Ainda assim, a classificação foi no limite. Dentre os seis terceiros colocados, a Itália foi a quarta, ficando com a última vaga para o mata-mata.

Argentina - 1990

A trajetória dos argentinos foi muito semelhante a dos italianos nos Estados Unidos. Com uma vitória, um empate e uma derrota na fase de grupos, só avançaram porque conseguiram posicionar-se entre os quatro melhores terceiros.

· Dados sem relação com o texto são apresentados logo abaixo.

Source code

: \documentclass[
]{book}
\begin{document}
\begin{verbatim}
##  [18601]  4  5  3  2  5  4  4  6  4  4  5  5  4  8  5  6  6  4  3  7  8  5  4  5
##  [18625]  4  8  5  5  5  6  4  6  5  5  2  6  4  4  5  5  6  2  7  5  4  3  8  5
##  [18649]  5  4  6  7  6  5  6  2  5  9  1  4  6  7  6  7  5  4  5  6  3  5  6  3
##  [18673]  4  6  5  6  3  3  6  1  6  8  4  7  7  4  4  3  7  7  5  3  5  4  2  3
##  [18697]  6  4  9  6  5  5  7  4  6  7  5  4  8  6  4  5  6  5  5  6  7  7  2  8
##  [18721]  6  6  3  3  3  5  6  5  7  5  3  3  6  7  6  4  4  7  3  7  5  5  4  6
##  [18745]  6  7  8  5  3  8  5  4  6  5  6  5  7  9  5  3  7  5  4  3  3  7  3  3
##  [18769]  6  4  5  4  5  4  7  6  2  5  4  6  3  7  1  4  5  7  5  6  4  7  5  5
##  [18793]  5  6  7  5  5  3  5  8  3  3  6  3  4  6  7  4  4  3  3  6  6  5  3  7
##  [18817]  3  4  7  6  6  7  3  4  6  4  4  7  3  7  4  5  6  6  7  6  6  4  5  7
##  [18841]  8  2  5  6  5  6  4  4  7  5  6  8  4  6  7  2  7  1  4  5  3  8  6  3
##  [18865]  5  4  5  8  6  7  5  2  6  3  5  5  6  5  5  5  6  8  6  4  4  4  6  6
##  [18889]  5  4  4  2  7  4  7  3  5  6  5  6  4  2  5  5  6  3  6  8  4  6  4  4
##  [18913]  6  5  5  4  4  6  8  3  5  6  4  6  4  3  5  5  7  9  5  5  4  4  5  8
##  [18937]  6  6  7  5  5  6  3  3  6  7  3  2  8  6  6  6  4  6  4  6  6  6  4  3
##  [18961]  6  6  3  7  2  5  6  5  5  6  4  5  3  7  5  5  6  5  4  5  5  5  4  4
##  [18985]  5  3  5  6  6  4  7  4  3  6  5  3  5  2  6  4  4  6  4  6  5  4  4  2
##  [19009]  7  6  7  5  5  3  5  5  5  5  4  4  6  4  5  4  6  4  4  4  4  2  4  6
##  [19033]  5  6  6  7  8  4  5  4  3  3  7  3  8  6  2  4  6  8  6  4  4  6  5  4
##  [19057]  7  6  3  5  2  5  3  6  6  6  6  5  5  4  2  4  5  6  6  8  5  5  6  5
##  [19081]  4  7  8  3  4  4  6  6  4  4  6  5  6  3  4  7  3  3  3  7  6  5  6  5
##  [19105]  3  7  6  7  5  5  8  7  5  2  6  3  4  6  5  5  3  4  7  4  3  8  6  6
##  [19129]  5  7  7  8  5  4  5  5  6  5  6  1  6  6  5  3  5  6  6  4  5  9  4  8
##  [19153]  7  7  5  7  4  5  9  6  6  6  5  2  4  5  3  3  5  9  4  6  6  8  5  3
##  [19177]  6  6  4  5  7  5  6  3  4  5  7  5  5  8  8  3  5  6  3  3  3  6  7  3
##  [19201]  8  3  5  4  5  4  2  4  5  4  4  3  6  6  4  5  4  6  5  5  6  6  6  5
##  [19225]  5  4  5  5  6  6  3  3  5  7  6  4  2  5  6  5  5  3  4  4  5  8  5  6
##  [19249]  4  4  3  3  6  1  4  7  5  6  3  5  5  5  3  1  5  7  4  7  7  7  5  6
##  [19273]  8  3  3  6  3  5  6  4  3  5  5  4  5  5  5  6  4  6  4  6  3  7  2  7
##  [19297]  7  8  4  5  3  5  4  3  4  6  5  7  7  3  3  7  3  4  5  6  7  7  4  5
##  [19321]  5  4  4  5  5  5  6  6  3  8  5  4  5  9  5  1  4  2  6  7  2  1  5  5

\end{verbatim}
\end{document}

No mata-mata, entretanto, cresceram. E já começaram eliminando o Brasil do técnico Sebastião Lazaroni nas oitavas. Só pararam na decisão para a Alemanha.

Itália e Alemanha - 1982

O Mundial na Espanha é o maior exemplo até hoje de que largar mal não atrapalha o restante da caminhada. Os dois finalistas fizeram uma primeira fase decepcionante. A Alemanha, que terminaria vice-campeã, estreou com derrota para a surpreendente Argélia. A classificação veio com vitórias sobre o Chile e sobre a Áustria. Este último ficou conhecido como "jogo da vergonha", já que o resultado (1 a 0) classificava as duas equipes e, com isso, ambas tocaram a bola de um lado para o outro sob vaias do público.

Já a campeã Itália conseguiu fazer pior. Empatou seus três jogos e só avançou porque marcou um gol a mais que Camarões. A partir da segunda fase, a mística da Azzurra entrou em cena - para o trauma dos brasileiros, que sofreram a derrota para os italianos na fatídica "tragédia do Sarriá".

Tchecoslováquia - 1962

Vice-campeões, os tchecos precisaram contar com outros resultados para avançar da fase de grupos. Estrearam com vitória sobre a Espanha. Mas em seguida empataram com o Brasil e, na última rodada, perderam para o México. Só se classificaram porque o Brasil, mesmo confortável na liderança, derrotou a Espanha.